Histoire :Six Lunes plus tôt
Ses yeux ouverts depuis quelques temps, elle les posait de part et d’autre de la pouponnière, comme si elle redécouvrait tout chaque matin. A l’entrée elle pouvait voir le fin manteau de neige qui recouvrait le sol et sentir un filet d’air se faufiler entre les poils de sa fourrure encore duveteuse. Perdu dans ses pensées à suivre la trajectoire de chaque flocon, elle fut, en l’espace d’un instant, plaquée au sol. Miaulant de contrariété, elle se redressa en remarquant une fourrure blanche aux yeux bleus.
« Petite Agonie c’est pas juste !
- Mais c’est drôle ! »
Pour l’embêter le chaton lui donna un coup de patte pour la provoquer avant de s’échapper en sautillant.

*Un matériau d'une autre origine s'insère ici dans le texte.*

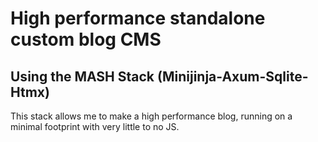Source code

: # High performance standalone custom blog CMS
## Using the MASH Stack (Minijinja-Axum-Sqlite-Htmx)

This stack allows me to make a high performance blog, running on a minimal footprint with very little to no JS.
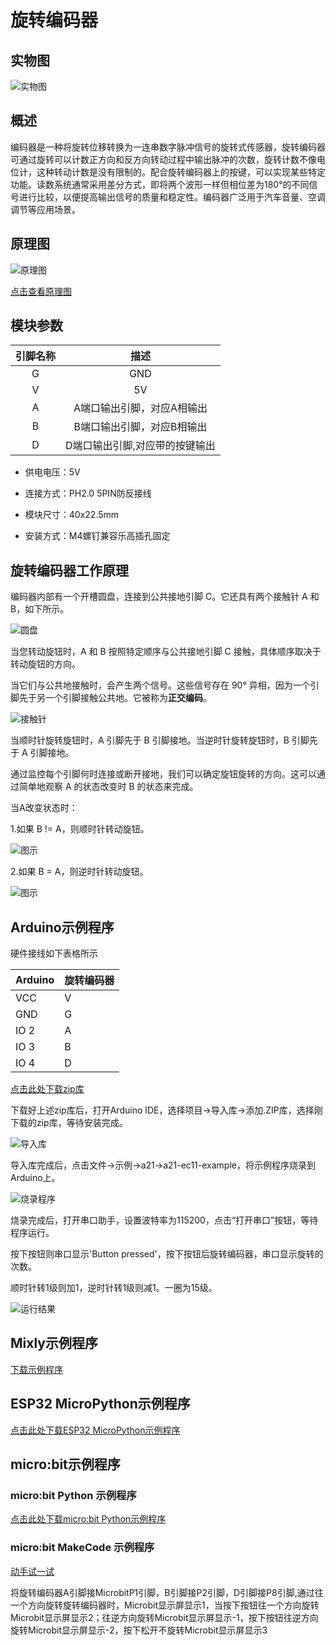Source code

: # 旋转编码器

## 实物图

![实物图](picture/rotary_encoder_module_assembly.png)

## 概述

  编码器是一种将旋转位移转换为一连串数字脉冲信号的旋转式传感器，旋转编码器可通过旋转可以计数正方向和反方向转动过程中输出脉冲的次数，旋转计数不像电位计，这种转动计数是没有限制的。配合旋转编码器上的按键，可以实现某些特定功能。读数系统通常采用差分方式，即将两个波形一样但相位差为180°的不同信号进行比较，以便提高输出信号的质量和稳定性。编码器广泛用于汽车音量、空调调节等应用场景。

## 原理图

![原理图](picture/rotary_encoder_module_schematic.png)

[点击查看原理图](zh-cn/ph2.0_sensors/base_input_module/rotary_encoder_module/rotary_encoder_module_schematic.pdf ':ignore')

## 模块参数

| 引脚名称 |              描述              |
| :------: | :----------------------------: |
|    G     |              GND               |
|    V     |               5V               |
|    A     |   A端口输出引脚，对应A相输出   |
|    B     |   B端口输出引脚，对应B相输出   |
|    D     | D端口输出引脚,对应带的按键输出 |

- 供电电压：5V

- 连接方式：PH2.0 5PIN防反接线

- 模块尺寸：40x22.5mm

- 安装方式：M4螺钉兼容乐高插孔固定

## 旋转编码器工作原理

编码器内部有一个开槽圆盘，连接到公共接地引脚 C。它还具有两个接触针 A 和 B，如下所示。

![圆盘](picture/2.png)

当您转动旋钮时，A 和 B 按照特定顺序与公共接地引脚 C 接触，具体顺序取决于转动旋钮的方向。

当它们与公共地接触时，会产生两个信号。这些信号存在 90° 异相，因为一个引脚先于另一个引脚接触公共地。它被称为**正交编码**。

![接触针](picture/3.gif)

当顺时针旋转旋钮时，A 引脚先于 B 引脚接地。当逆时针旋转旋钮时，B 引脚先于 A 引脚接地。

通过监控每个引脚何时连接或断开接地，我们可以确定旋钮旋转的方向。这可以通过简单地观察 A 的状态改变时 B 的状态来完成。

当A改变状态时：

1.如果 B != A，则顺时针转动旋钮。

![图示](picture/4.png)

2.如果 B = A，则逆时针转动旋钮。

![图示](picture/5.png)

## Arduino示例程序

硬件接线如下表格所示

| Arduino | 旋转编码器 |
| ------- | ---------- |
| VCC     | V          |
| GND     | G          |
| IO 2    | A          |
| IO 3    | B          |
| IO 4    | D          |

[点击此处下载zip库](zh-cn/ph2.0_sensors/base_input_module/rotary_encoder_module/a21-master.zip ':ignore')

下载好上述zip库后，打开Arduino IDE，选择项目->导入库->添加.ZIP库，选择刚下载的zip库，等待安装完成。

![导入库](picture/01.jpg)

导入库完成后，点击文件->示例->a21->a21-ec11-example，将示例程序烧录到Arduino上。

![烧录程序](picture/02.jpg)

烧录完成后，打开串口助手，设置波特率为115200，点击“打开串口”按钮，等待程序运行。

按下按钮则串口显示'Button pressed'，按下按钮后旋转编码器，串口显示旋转的次数。

顺时针转1级则加1，逆时针转1级则减1。一圈为15级。

![运行结果](picture/uart.jpg)

## Mixly示例程序

[下载示例程序](zh-cn/ph2.0_sensors/base_input_module/rotary_encoder_module/rotary_encoder_Mixly_demo.zip ':ignore')

## ESP32 MicroPython示例程序

[点击此处下载ESP32 MicroPython示例程序](zh-cn/ph2.0_sensors/base_input_module/rotary_encoder_module/ec11_esp32_micropython.zip ':ignore')

## micro:bit示例程序

### micro:bit Python 示例程序

[点击此处下载micro:bit Python示例程序](zh-cn/ph2.0_sensors/base_input_module/rotary_encoder_module/ec11_microbit_micropython.zip ':ignore')

### micro:bit MakeCode 示例程序

<a href="https://makecode.microbit.org/_Aspg3ah3sXL0" target="_blank">动手试一试</a>

将旋转编码器A引脚接MicrobitP1引脚，B引脚接P2引脚，D引脚接P8引脚,通过往一个方向旋转旋转编码器时，Microbit显示屏显示1，当按下按钮往一个方向旋转Microbit显示屏显示2；往逆方向旋转Microbit显示屏显示-1，按下按钮往逆方向旋转Microbit显示屏显示-2，按下松开不旋转Microbit显示屏显示3

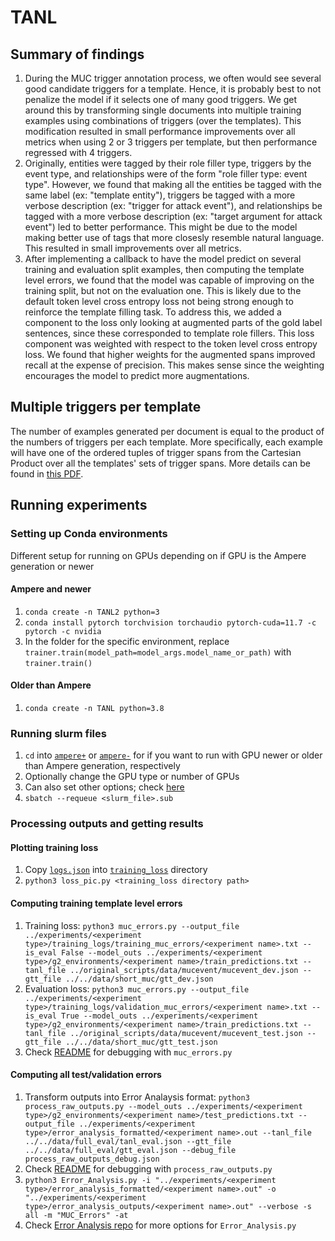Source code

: # TANL

## Summary of findings
1. During the MUC trigger annotation process, we often would see several good candidate
triggers for a template. Hence, it is probably best to not penalize the model if it
selects one of many good triggers. We get around this by transforming single documents
into multiple training examples using combinations of triggers (over the templates).
This modification resulted in small performance improvements over all metrics when 
using 2 or 3 triggers per template, but then performance regressed with 4 triggers.
2. Originally, entities were tagged by their role filler type, triggers by the event
type, and relationships were of the form "role filler type: event type". However,
we found that making all the entities be tagged with the same label (ex: "template entity"),
triggers be tagged with a more verbose description (ex: "trigger for attack event"), and
relationships be tagged with a more verbose description (ex: "target argument for attack event")
led to better performance. This might be due to the model making better use of tags
that more closesly resemble natural language. This resulted in small improvements
over all metrics.
3. After implementing a callback to have the model predict on several training and
evaluation split examples, then computing the template level errors, we found that
the model was capable of improving on the training split, but not on the evaluation
one. This is likely due to the default token level cross entropy loss not being
strong enough to reinforce the template filling task. To address this, we added a
component to the loss only looking at augmented parts of the gold label sentences,
since these corresponded to template role fillers. This loss component was weighted
with respect to the token level cross entropy loss. We found that higher weights for
the augmented spans improved recall at the expense of precision. This makes sense
since the weighting encourages the model to predict more augmentations.

## Multiple triggers per template
The number of examples generated per document is equal to the product of the numbers
of triggers per each template. More specifically, each example will have one of
the ordered tuples of trigger spans from the Cartesian Product over all the templates'
sets of trigger spans. More details can be found in [this PDF](triggers_formalized.pdf).

## Running experiments

### Setting up Conda environments
Different setup for running on GPUs depending on if GPU is the Ampere generation
or newer

#### Ampere and newer
1. `conda create -n TANL2 python=3`
2. `conda install pytorch torchvision torchaudio pytorch-cuda=11.7 -c pytorch -c nvidia`
2. In the folder for the specific environment, replace `trainer.train(model_path=model_args.model_name_or_path)`
with `trainer.train()`

#### Older than Ampere
1. `conda create -n TANL python=3.8`

### Running slurm files
1. `cd` into [`ampere+`](experiments/focused_cross_entropy/slurm/ampere+) or [`ampere-`](experiments/focused_cross_entropy/slurm/ampere-) for if you want to run with GPU newer or older than Ampere generation, respectively
2. Optionally change the GPU type or number of GPUs
3. Can also set other options; check [here](https://it.coecis.cornell.edu/researchit/g2cluster/)
4. `sbatch --requeue <slurm_file>.sub`

### Processing outputs and getting results
#### Plotting training loss
1. Copy [`logs.json`](experiments/focused_cross_entropy/g2_environments/all_argument_spans_2_trig/logs.json) into [`training_loss`](experiments/focused_cross_entropy/training_logs/training_loss/) directory
2. `python3 loss_pic.py <training_loss directory path>`

#### Computing training template level errors
1. Training loss: `python3 muc_errors.py --output_file ../experiments/<experiment type>/training_logs/training_muc_errors/<experiment name>.txt --is_eval False --model_outs ../experiments/<experiment type>/g2_environments/<experiment name>/train_predictions.txt --tanl_file ../original_scripts/data/mucevent/mucevent_dev.json --gtt_file ../../data/short_muc/gtt_dev.json`
2. Evaluation loss: `python3 muc_errors.py --output_file ../experiments/<experiment type>/training_logs/validation_muc_errors/<experiment name>.txt --is_eval True --model_outs ../experiments/<experiment type>/g2_environments/<experiment name>/train_predictions.txt --tanl_file ../original_scripts/data/mucevent/mucevent_test.json --gtt_file ../../data/short_muc/gtt_test.json`
3. Check [README](README.md) for debugging with `muc_errors.py`

#### Computing all test/validation errors
1. Transform outputs into Error Analaysis format: `python3 process_raw_outputs.py --model_outs ../experiments/<experiment type>/g2_environments/<experiment name>/test_predictions.txt --output_file ../experiments/<experiment type>/error_analysis_formatted/<experiment name>.out --tanl_file ../../data/full_eval/tanl_eval.json --gtt_file ../../data/full_eval/gtt_eval.json --debug_file process_raw_outputs_debug.json`
2. Check [README](README.md) for debugging with `process_raw_outputs.py`
3. `python3 Error_Analysis.py -i "../experiments/<experiment type>/error_analysis_formatted/<experiment name>.out" -o "../experiments/<experiment type>/error_analysis_outputs/<experiment name>.out" --verbose -s all -m "MUC_Errors" -at`
4. Check [Error Analysis repo](https://github.com/IceJinx33/auto-err-template-fill/tree/main) for more options for `Error_Analysis.py`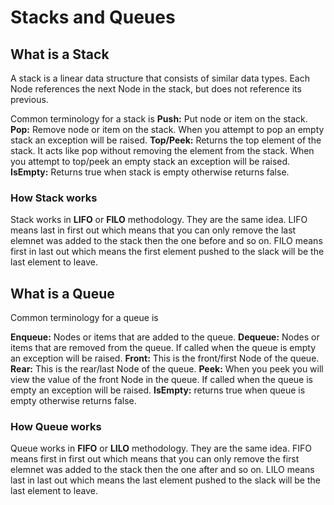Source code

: # Stacks and Queues
## What is a Stack
A stack is a linear data structure that consists of similar data types. Each Node references the next Node in the stack, but does not reference its previous.

Common terminology for a stack is
**Push:** Put node or item on the stack.
**Pop:** Remove node or item on the stack. When you attempt to pop an empty stack an exception will be raised.
**Top/Peek:** Returns the top element of the stack. It acts like pop without removing the element from the stack. When you attempt to top/peek an empty stack an exception will be raised.
**IsEmpty:** Returns true when stack is empty otherwise returns false.

### How Stack works
Stack works in **LIFO** or **FILO** methodology. They are the same idea.
LIFO means last in first out which means that you can only remove the last elemnet was added to the stack then the one before and so on.
FILO means first in last out which means the first element pushed to the slack will be the last element to leave.

## What is a Queue
Common terminology for a queue is

**Enqueue:** Nodes or items that are added to the queue.
**Dequeue:** Nodes or items that are removed from the queue. If called when the queue is empty an exception will be raised.
**Front:** This is the front/first Node of the queue.
**Rear:** This is the rear/last Node of the queue.
**Peek:** When you peek you will view the value of the front Node in the queue. If called when the queue is empty an exception will be raised.
**IsEmpty:** returns true when queue is empty otherwise returns false.

### How Queue works
Queue works in **FIFO** or **LILO** methodology. They are the same idea.
FIFO means first in first out which means that you can only remove the first elemnet was added to the stack then the one after and so on.
LILO means last in last out which means the last element pushed to the slack will be the last element to leave.
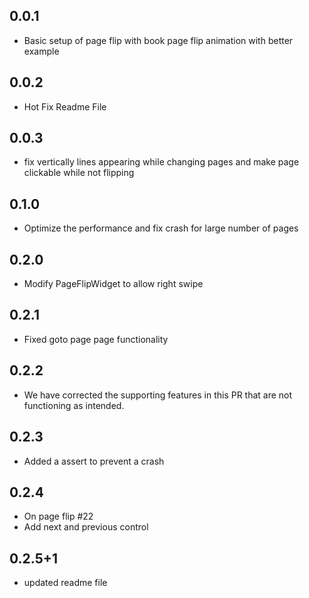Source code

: ## 0.0.1
* Basic setup of page flip with book page flip animation with better example

## 0.0.2
* Hot Fix Readme File

## 0.0.3
* fix vertically lines appearing while changing pages and make page clickable while not flipping

## 0.1.0
* Optimize the performance and fix crash for large number of pages

## 0.2.0
* Modify PageFlipWidget to allow right swipe 

## 0.2.1
* Fixed goto page page functionality 

## 0.2.2
* We have corrected the supporting features in this PR that are not functioning as intended.

## 0.2.3
* Added a assert to prevent a crash

## 0.2.4
* On page flip #22
* Add next and previous control

## 0.2.5+1
* updated readme file
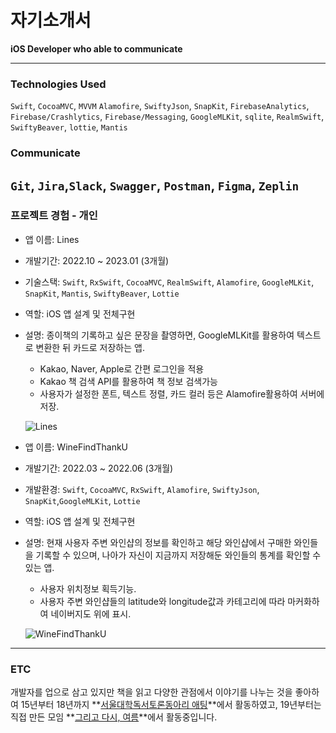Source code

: # 자기소개서

**iOS Developer who able to communicate**

---

### Technologies Used

`Swift`, 
`CocoaMVC`, `MVVM`
`Alamofire`, `SwiftyJson`, `SnapKit`, 
`FirebaseAnalytics`, `Firebase/Crashlytics`, `Firebase/Messaging`, 
`GoogleMLKit`, `sqlite`, `RealmSwift`, `SwiftyBeaver`, `lottie`, `Mantis`

### Communicate

`Git`, `Jira`,`Slack`, `Swagger`, `Postman`, `Figma`, `Zeplin`
---
### 프로젝트 경험 - 개인

- 앱 이름: Lines
- 개발기간: 2022.10 ~ 2023.01 (3개월)
- 기술스택: `Swift`, `RxSwift`, `CocoaMVC`, `RealmSwift`, `Alamofire`, `GoogleMLKit`, 
`SnapKit`, `Mantis`, `SwiftyBeaver`, `Lottie`
- 역할: iOS 앱 설계 및 전체구현
- 설명:  종이책의 기록하고 싶은 문장을 촬영하면, GoogleMLKit를 활용하여 텍스트로 변환한 뒤 카드로 저장하는 앱.
    - Kakao, Naver, Apple로 간편 로그인을 적용
    - Kakao 책 검색 API를 활용하여 책 정보 검색가능
    - 사용자가 설정한 폰트, 텍스트 정렬, 카드 컬러 등은 Alamofire활용하여 서버에 저장.
    
    ![Lines](https://github.com/gjansdyd/gjansdyd/assets/42652886/7743acda-dd74-41cd-b097-e56f048fe599)

- 앱 이름: WineFindThankU
- 개발기간: 2022.03 ~ 2022.06 (3개월)
- 개발환경:  `Swift`, `CocoaMVC`,  `RxSwift`, `Alamofire`, `SwiftyJson`, `SnapKit`,`GoogleMLKit`, `Lottie`
- 역할: iOS 앱 설계 및 전체구현
- 설명: 현재 사용자 주변 와인샵의 정보를 확인하고 해당 와인샵에서 구매한 와인들을 기록할 수 있으며, 나아가 자신이 지금까지 저장해둔 와인들의 통계를 확인할 수 있는 앱.
    - 사용자 위치정보 획득기능.
    - 사용자 주변 와인샵들의 latitude와 longitude값과 카테고리에 따라 마커화하여 네이버지도 위에 표시.
    
    ![WineFindThankU](https://github.com/gjansdyd/gjansdyd/assets/42652886/911dfb28-5cf6-4138-94b3-dd8c544d756a)

---

### ETC

개발자를 업으로 삼고 있지만 책을 읽고 다양한 관점에서 이야기를 나누는 것을 좋아하여 15년부터 18년까지 **[서울대학독서토론동아리 애팅](https://cafe.daum.net/aeting/KzTb/569)**에서 활동하였고, 19년부터는 직접 만든 모임 **[그리고 다시, 여름](https://andsummeragain.modoo.at)**에서 활동중입니다.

« Attend espèce de mulot pas frai ! »
Elle s’élança derrière lui et s’en suivit alors des petits jeux au corps à corps où elle prit le dessus plutôt facilement suite au handicape de son frère. Et pour cause, ce dernier n’avait pas une très bonne ouïe, comme pour beaucoup de chats de cette couleur, et avait par conséquent plus de mal au niveau de l’équilibre et de la coordination de ses mouvements.
Trois Lunes plus tôt
Son corps se heurta à l’une des parois de la pouponnière et elle lâcha un petit souffle étouffé dû au choc. Il ne lui fallut pas longtemps pour se remettre sur ses longues pattes en fixant d’un œil mauvais le chaton de deux lunes son aîné. Il avait osé la provoquer en traitant son frère d’incapable, il allait le payer. Même si cela voulait dire montrer une once de gentille à l’égard du membre de sa famille. Feulant, elle laissa son impulsivité prendre le dessus et se jeta sur le chat tigré qui l’évita de justesse.
« Reste par terre
petite »
Au moins où elle allait lui faire payer, sa mère rentra dans l’abri en lui lançant un regard qui voulait tout dire. Elle avait fait une belle bêtise. Immédiatement elle se releva en tuant de ses yeux azur le jeune chat avant de retrouver sa génitrice. Celle-ci lui donna un coup de patte sur la tête pour la réprimander et Petit Océan baissa les yeux en barbouillant des excuses.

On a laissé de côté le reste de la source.